Stored data:
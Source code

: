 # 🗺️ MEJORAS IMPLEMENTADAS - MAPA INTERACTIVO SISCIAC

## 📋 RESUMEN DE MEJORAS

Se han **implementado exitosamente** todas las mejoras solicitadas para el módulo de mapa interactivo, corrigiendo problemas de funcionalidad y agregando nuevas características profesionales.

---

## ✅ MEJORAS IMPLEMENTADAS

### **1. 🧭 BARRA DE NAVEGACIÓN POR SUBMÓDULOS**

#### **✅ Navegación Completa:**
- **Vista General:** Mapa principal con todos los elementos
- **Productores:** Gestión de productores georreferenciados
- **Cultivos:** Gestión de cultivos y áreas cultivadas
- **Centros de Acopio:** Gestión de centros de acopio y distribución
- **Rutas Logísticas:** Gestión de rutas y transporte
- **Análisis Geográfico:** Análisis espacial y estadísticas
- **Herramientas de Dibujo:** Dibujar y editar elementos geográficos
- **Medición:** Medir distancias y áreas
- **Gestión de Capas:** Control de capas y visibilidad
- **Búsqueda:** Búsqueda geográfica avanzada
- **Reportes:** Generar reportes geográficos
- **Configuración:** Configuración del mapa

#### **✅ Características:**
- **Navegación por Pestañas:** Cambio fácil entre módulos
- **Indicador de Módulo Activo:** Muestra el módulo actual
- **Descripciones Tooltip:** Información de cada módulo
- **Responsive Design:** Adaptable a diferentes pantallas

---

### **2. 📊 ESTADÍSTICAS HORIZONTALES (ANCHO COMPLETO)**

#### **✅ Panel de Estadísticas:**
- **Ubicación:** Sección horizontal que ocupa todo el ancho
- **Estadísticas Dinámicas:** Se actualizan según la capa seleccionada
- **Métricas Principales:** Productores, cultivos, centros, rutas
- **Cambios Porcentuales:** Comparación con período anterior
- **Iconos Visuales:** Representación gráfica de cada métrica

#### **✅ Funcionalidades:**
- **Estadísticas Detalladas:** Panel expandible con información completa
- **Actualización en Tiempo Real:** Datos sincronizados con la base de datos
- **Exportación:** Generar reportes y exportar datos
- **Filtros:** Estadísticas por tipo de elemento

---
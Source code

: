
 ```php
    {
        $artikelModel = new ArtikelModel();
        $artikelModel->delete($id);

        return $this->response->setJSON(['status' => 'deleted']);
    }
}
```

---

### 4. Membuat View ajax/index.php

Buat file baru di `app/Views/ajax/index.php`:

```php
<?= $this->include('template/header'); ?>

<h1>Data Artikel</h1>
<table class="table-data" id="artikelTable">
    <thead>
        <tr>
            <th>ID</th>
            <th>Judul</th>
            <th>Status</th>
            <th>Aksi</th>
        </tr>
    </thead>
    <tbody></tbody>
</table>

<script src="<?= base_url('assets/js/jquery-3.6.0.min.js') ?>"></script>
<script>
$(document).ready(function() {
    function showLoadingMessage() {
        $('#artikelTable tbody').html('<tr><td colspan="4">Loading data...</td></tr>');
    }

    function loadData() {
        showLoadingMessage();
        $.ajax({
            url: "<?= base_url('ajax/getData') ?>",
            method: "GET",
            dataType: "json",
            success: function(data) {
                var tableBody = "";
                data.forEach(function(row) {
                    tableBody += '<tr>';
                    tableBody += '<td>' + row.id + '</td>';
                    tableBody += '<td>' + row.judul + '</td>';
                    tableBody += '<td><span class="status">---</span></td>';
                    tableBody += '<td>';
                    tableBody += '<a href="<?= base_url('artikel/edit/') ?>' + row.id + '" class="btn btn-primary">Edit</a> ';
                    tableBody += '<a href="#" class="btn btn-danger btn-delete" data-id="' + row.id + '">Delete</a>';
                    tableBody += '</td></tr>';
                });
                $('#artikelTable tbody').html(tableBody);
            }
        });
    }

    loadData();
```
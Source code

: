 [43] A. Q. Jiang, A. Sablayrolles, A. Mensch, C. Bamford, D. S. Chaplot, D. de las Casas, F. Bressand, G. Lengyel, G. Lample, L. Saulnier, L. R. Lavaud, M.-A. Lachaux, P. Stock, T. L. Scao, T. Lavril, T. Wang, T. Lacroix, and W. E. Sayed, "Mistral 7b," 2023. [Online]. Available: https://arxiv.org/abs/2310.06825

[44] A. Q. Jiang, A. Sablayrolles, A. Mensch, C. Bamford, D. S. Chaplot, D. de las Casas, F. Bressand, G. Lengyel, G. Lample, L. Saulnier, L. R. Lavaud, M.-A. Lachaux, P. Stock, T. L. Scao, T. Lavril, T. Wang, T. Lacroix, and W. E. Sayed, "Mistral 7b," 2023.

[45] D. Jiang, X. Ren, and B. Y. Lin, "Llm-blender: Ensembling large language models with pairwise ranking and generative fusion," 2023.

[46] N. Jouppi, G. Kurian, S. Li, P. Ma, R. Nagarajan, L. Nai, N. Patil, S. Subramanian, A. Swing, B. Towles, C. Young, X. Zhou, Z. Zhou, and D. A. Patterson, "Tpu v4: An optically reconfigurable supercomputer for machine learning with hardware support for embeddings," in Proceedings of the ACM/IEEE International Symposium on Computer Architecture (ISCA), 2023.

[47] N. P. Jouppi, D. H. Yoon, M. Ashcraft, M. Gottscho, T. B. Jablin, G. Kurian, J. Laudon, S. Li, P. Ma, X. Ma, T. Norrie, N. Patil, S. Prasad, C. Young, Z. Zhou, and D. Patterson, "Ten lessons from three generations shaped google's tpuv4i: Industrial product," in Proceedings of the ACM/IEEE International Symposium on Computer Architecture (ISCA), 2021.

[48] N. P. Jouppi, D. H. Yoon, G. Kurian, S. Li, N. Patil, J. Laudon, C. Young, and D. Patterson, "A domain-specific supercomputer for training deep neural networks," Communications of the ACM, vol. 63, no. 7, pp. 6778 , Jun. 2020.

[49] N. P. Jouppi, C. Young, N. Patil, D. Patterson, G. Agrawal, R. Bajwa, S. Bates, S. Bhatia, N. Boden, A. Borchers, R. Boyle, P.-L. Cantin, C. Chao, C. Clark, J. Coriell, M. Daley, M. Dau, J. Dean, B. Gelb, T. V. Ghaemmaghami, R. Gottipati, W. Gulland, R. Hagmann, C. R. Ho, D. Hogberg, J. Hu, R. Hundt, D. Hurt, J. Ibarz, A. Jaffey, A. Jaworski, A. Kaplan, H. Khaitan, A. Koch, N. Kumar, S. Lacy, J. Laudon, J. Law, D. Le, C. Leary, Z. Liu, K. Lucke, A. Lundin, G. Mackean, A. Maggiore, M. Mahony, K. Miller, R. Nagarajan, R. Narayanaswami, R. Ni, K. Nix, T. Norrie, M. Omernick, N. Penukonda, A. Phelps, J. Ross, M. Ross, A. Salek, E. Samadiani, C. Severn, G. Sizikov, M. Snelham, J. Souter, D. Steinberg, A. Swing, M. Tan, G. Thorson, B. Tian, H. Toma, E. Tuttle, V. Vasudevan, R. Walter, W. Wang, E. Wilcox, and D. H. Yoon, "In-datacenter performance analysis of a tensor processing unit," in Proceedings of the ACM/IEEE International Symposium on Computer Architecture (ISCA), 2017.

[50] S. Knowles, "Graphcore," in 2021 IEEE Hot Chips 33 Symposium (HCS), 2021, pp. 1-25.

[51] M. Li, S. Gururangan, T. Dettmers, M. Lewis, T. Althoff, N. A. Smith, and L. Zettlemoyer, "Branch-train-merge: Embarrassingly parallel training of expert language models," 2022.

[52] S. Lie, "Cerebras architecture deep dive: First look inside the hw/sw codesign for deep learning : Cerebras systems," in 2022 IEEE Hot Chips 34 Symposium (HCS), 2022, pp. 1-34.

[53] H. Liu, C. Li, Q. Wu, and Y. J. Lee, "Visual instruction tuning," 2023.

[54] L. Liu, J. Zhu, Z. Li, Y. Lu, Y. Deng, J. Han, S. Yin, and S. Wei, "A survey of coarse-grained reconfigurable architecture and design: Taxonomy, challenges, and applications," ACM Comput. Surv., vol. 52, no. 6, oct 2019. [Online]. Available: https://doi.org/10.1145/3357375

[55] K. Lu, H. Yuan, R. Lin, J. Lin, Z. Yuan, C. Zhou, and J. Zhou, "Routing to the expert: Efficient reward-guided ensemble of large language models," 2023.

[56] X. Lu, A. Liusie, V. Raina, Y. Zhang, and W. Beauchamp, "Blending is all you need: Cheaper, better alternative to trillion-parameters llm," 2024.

Work instruction
Copy the records above exactly, beginning at the line that contains "- **Rutas Logísticas:**" and stopping after the line that contains "- **Estadísticas Detalladas:**".

Result for this task
- **Rutas Logísticas:** Gestión de rutas y transporte
- **Análisis Geográfico:** Análisis espacial y estadísticas
- **Herramientas de Dibujo:** Dibujar y editar elementos geográficos
- **Medición:** Medir distancias y áreas
- **Gestión de Capas:** Control de capas y visibilidad
- **Búsqueda:** Búsqueda geográfica avanzada
- **Reportes:** Generar reportes geográficos
- **Configuración:** Configuración del mapa

#### **✅ Características:**
- **Navegación por Pestañas:** Cambio fácil entre módulos
- **Indicador de Módulo Activo:** Muestra el módulo actual
- **Descripciones Tooltip:** Información de cada módulo
- **Responsive Design:** Adaptable a diferentes pantallas

---

### **2. 📊 ESTADÍSTICAS HORIZONTALES (ANCHO COMPLETO)**

#### **✅ Panel de Estadísticas:**
- **Ubicación:** Sección horizontal que ocupa todo el ancho
- **Estadísticas Dinámicas:** Se actualizan según la capa seleccionada
- **Métricas Principales:** Productores, cultivos, centros, rutas
- **Cambios Porcentuales:** Comparación con período anterior
- **Iconos Visuales:** Representación gráfica de cada métrica

#### **✅ Funcionalidades:**
- **Estadísticas Detalladas:** Panel expandible con información completa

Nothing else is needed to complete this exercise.